Segundo os autores, este favorecimento ao mandante pode ocorrer devido ao barulho, à pressão da torcida. Para tal afirmação, eles se basearam num experimento inglês com 40 juízes. Todos assistiram a um jogo do Campeonato Inglês pela TV. Metade escutava o som (e a torcida), a outra metade apenas via as imagens. Os que tinham acesso ao som foram 15% mais relutantes em marcar as faltas do time da casa.
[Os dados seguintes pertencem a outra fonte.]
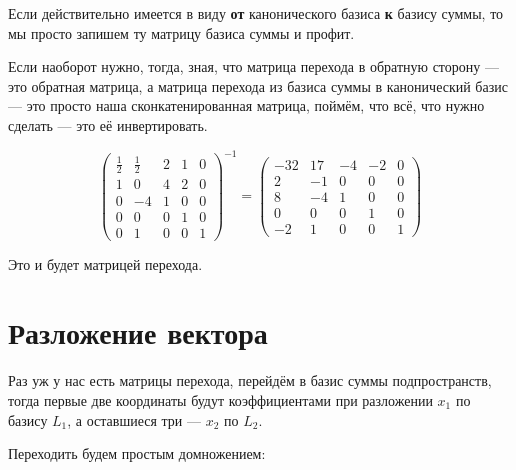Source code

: \documentclass[12pt, a4paper]{article}
\begin{document}
    Если действительно имеется в виду \textbf{от} канонического базиса \textbf{к} базису суммы,
    то мы просто запишем ту матрицу базиса суммы и профит.

    Если наоборот нужно, тогда, зная, что матрица перехода в обратную сторону 
    — это обратная матрица, а матрица перехода из базиса суммы 
    в канонический базис — это просто наша сконкатенированная матрица,
    поймём, что всё, что нужно сделать — это её инвертировать.

    \begin{equation}
        \left(\begin{matrix}
            \frac{1}{2} & \frac{1}{2} & 2 & 1 & 0 \\
            1 & 0 & 4 & 2 & 0 \\
            0 & -4 & 1 & 0 & 0 \\
            0 & 0 & 0 & 1 & 0 \\
            0 & 1 & 0 & 0 & 1
        \end{matrix}\right)^{-1} = \left(\begin{matrix}
            -32 & 17 & -4 & -2 & 0 \\
            2 & -1 & 0 & 0 & 0 \\
            8 & -4 & 1 & 0 & 0 \\
            0 & 0 & 0 & 1 & 0 \\
            -2 & 1 & 0 & 0 & 1
        \end{matrix}\right)
    \end{equation}

    Это и будет матрицей перехода.

    
    \section{Разложение вектора}

    Раз уж у нас есть матрицы перехода, перейдём в базис суммы подпространств, 
    тогда первые две координаты будут коэффициентами при разложении $x_1$ 
    по базису $L_1$, а оставшиеся три — $x_2$ по $L_2$.

    Переходить будем простым домножением:
\end{document}
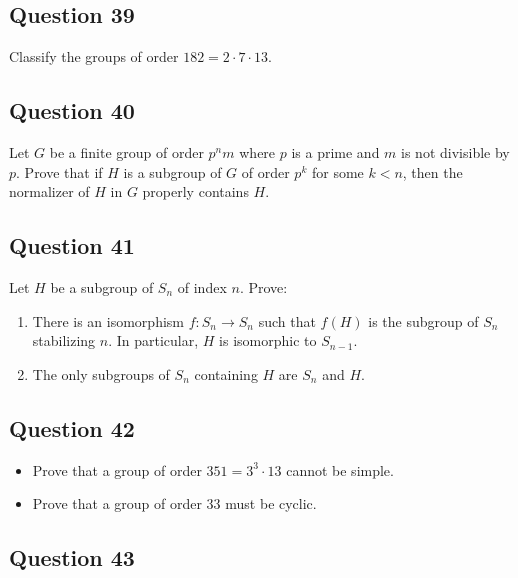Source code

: \documentclass[12pt]{article}
\begin{document}
\hypertarget{question-39}{%
\subsection{Question 39}\label{question-39}}

Classify the groups of order \(182 = 2 \cdot 7 \cdot 13\).

\hypertarget{question-40}{%
\subsection{Question 40}\label{question-40}}

Let \(G\) be a finite group of order \(p^nm\) where \(p\) is a prime and
\(m\) is not divisible by \(p\). Prove that if \(H\) is a subgroup of
\(G\) of order \(p^k\) for some \(k<n\), then the normalizer of \(H\) in
\(G\) properly contains \(H\).

\hypertarget{question-41}{%
\subsection{Question 41}\label{question-41}}

Let \(H\) be a subgroup of \(S_n\) of index \(n\). Prove:

\begin{enumerate}
\def\labelenumi{\arabic{enumi}.}
\item
  There is an isomorphism \(f: S_n \to S_n\) such that \(f(H)\) is the
  subgroup of \(S_n\) stabilizing \(n\). In particular, \(H\) is
  isomorphic to \(S_{n-1}\).
\item
  The only subgroups of \(S_n\) containing \(H\) are \(S_n\) and \(H\).
\end{enumerate}

\hypertarget{question-42}{%
\subsection{Question 42}\label{question-42}}

\begin{itemize}
\item
  Prove that a group of order \(351=3^3\cdot 13\) cannot be simple.
\item
  Prove that a group of order \(33\) must be cyclic.
\end{itemize}

\hypertarget{question-43}{%
\subsection{Question 43}\label{question-43}}
\end{document}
Em resumo: todo juiz é ladrão! Mesmo que seja sem querer.

Apito amigo
A pesquisa talvez ajude a explicar um pouco o porquê de o Corinthians ter a fama de ser ajudado pelo “apito amigo”, seja ele soprado por Javier Castrili ou Márcio Rezende de Freitas. Como trata-se de uma torcida imensa, que canta e pula durante todo o jogo com um amor quase insano (às vezes sendo mais numerosa e/ou ruidosa que o time da casa), os juízes acabam ficando impressionados e pressionados. E isso acaba causando erros como o de domingo. Mas, antes que me acusem de dizer que os torcedores estimulam o roubo, aviso aos corintianos que isto não é uma acusação. Na verdade é quase um elogio: à torcida, não aos árbitros. Estes deveriam estar acima das pressões, deveriam usar tampões morais nos ouvidos.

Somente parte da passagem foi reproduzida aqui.